Task prompt: Pick out all lines of the entries that include the word "ExpensiveResource" and copy them.

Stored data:
━━━━━━━━━━━━━━━━━━━━

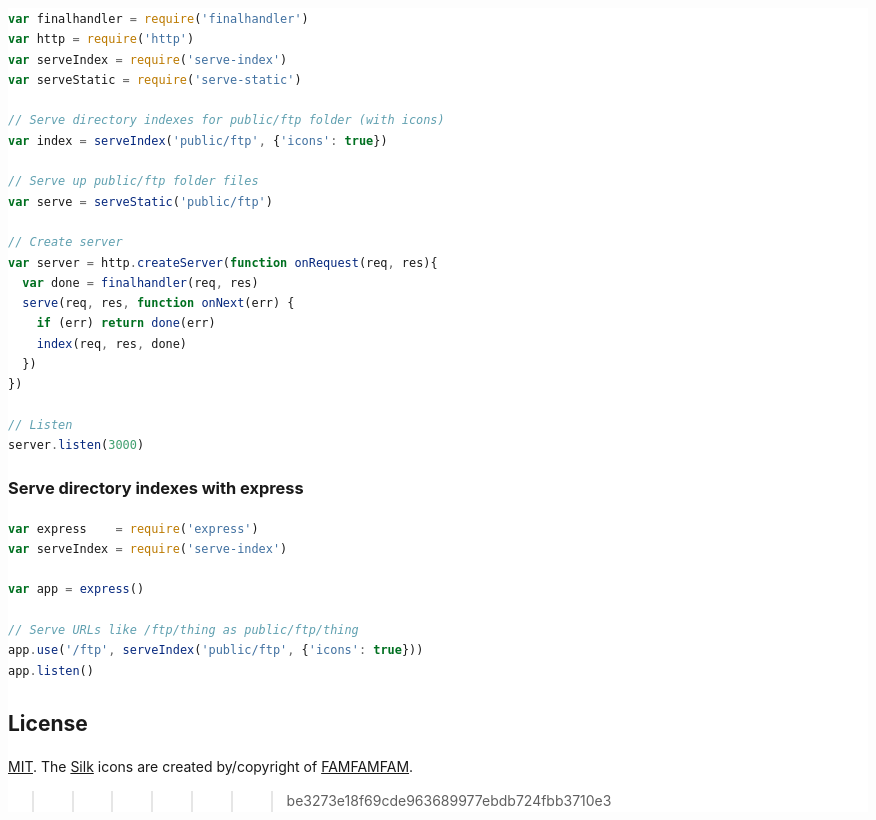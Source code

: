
 ```js
var finalhandler = require('finalhandler')
var http = require('http')
var serveIndex = require('serve-index')
var serveStatic = require('serve-static')

// Serve directory indexes for public/ftp folder (with icons)
var index = serveIndex('public/ftp', {'icons': true})

// Serve up public/ftp folder files
var serve = serveStatic('public/ftp')

// Create server
var server = http.createServer(function onRequest(req, res){
  var done = finalhandler(req, res)
  serve(req, res, function onNext(err) {
    if (err) return done(err)
    index(req, res, done)
  })
})

// Listen
server.listen(3000)
```

### Serve directory indexes with express

```js
var express    = require('express')
var serveIndex = require('serve-index')

var app = express()

// Serve URLs like /ftp/thing as public/ftp/thing
app.use('/ftp', serveIndex('public/ftp', {'icons': true}))
app.listen()
```

## License

[MIT](LICENSE). The [Silk](http://www.famfamfam.com/lab/icons/silk/) icons
are created by/copyright of [FAMFAMFAM](http://www.famfamfam.com/).

[npm-image]: https://img.shields.io/npm/v/serve-index.svg
[npm-url]: https://npmjs.org/package/serve-index
[travis-image]: https://img.shields.io/travis/expressjs/serve-index/master.svg?label=linux
[travis-url]: https://travis-ci.org/expressjs/serve-index
[appveyor-image]: https://img.shields.io/appveyor/ci/dougwilson/serve-index/master.svg?label=windows
[appveyor-url]: https://ci.appveyor.com/project/dougwilson/serve-index
[coveralls-image]: https://img.shields.io/coveralls/expressjs/serve-index/master.svg
[coveralls-url]: https://coveralls.io/r/expressjs/serve-index?branch=master
[downloads-image]: https://img.shields.io/npm/dm/serve-index.svg
[downloads-url]: https://npmjs.org/package/serve-index
[gratipay-image]: https://img.shields.io/gratipay/dougwilson.svg
[gratipay-url]: https://www.gratipay.com/dougwilson/
>>>>>>> be3273e18f69cde963689977ebdb724fbb3710e3
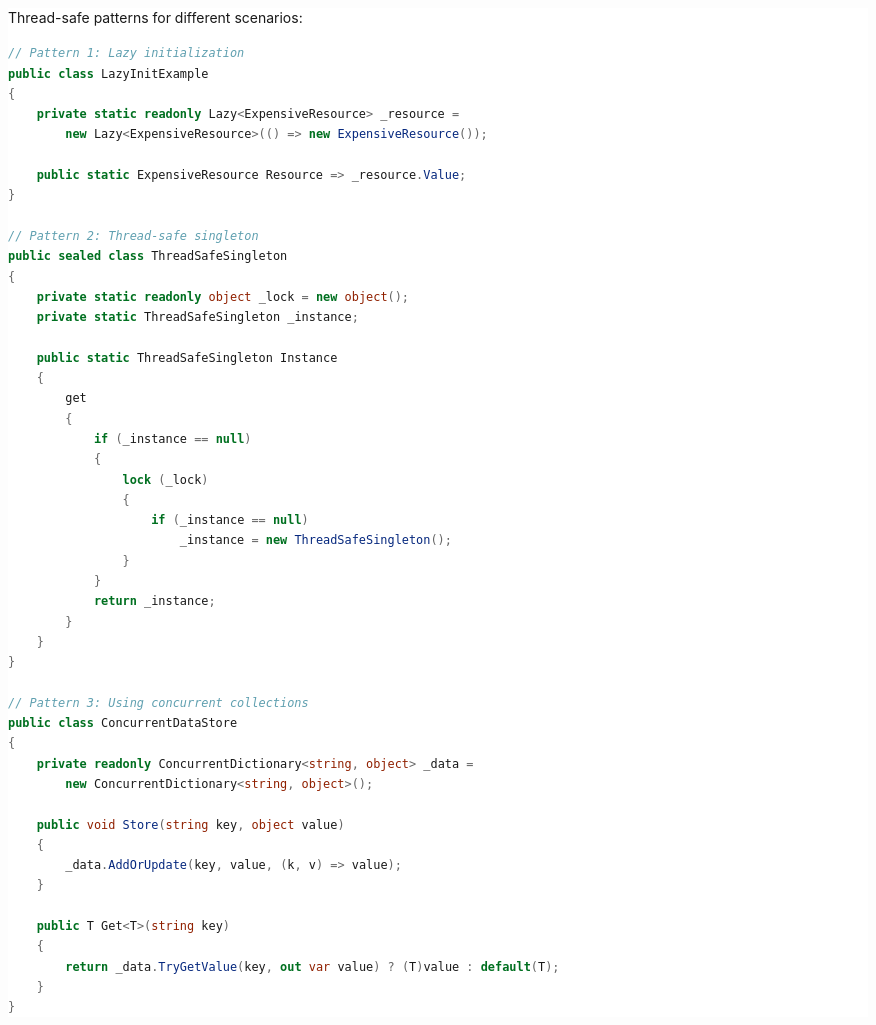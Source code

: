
```csharp
```

Thread-safe patterns for different scenarios:

```csharp
// Pattern 1: Lazy initialization
public class LazyInitExample
{
    private static readonly Lazy<ExpensiveResource> _resource = 
        new Lazy<ExpensiveResource>(() => new ExpensiveResource());
    
    public static ExpensiveResource Resource => _resource.Value;
}

// Pattern 2: Thread-safe singleton
public sealed class ThreadSafeSingleton
{
    private static readonly object _lock = new object();
    private static ThreadSafeSingleton _instance;
    
    public static ThreadSafeSingleton Instance
    {
        get
        {
            if (_instance == null)
            {
                lock (_lock)
                {
                    if (_instance == null)
                        _instance = new ThreadSafeSingleton();
                }
            }
            return _instance;
        }
    }
}

// Pattern 3: Using concurrent collections
public class ConcurrentDataStore
{
    private readonly ConcurrentDictionary<string, object> _data = 
        new ConcurrentDictionary<string, object>();
    
    public void Store(string key, object value)
    {
        _data.AddOrUpdate(key, value, (k, v) => value);
    }
    
    public T Get<T>(string key)
    {
        return _data.TryGetValue(key, out var value) ? (T)value : default(T);
    }
}
```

━━━━━━━━━━━━━━━━━━━━

Response for this exercise:
    private static readonly Lazy<ExpensiveResource> _resource = 
        new Lazy<ExpensiveResource>(() => new ExpensiveResource());
    public static ExpensiveResource Resource => _resource.Value;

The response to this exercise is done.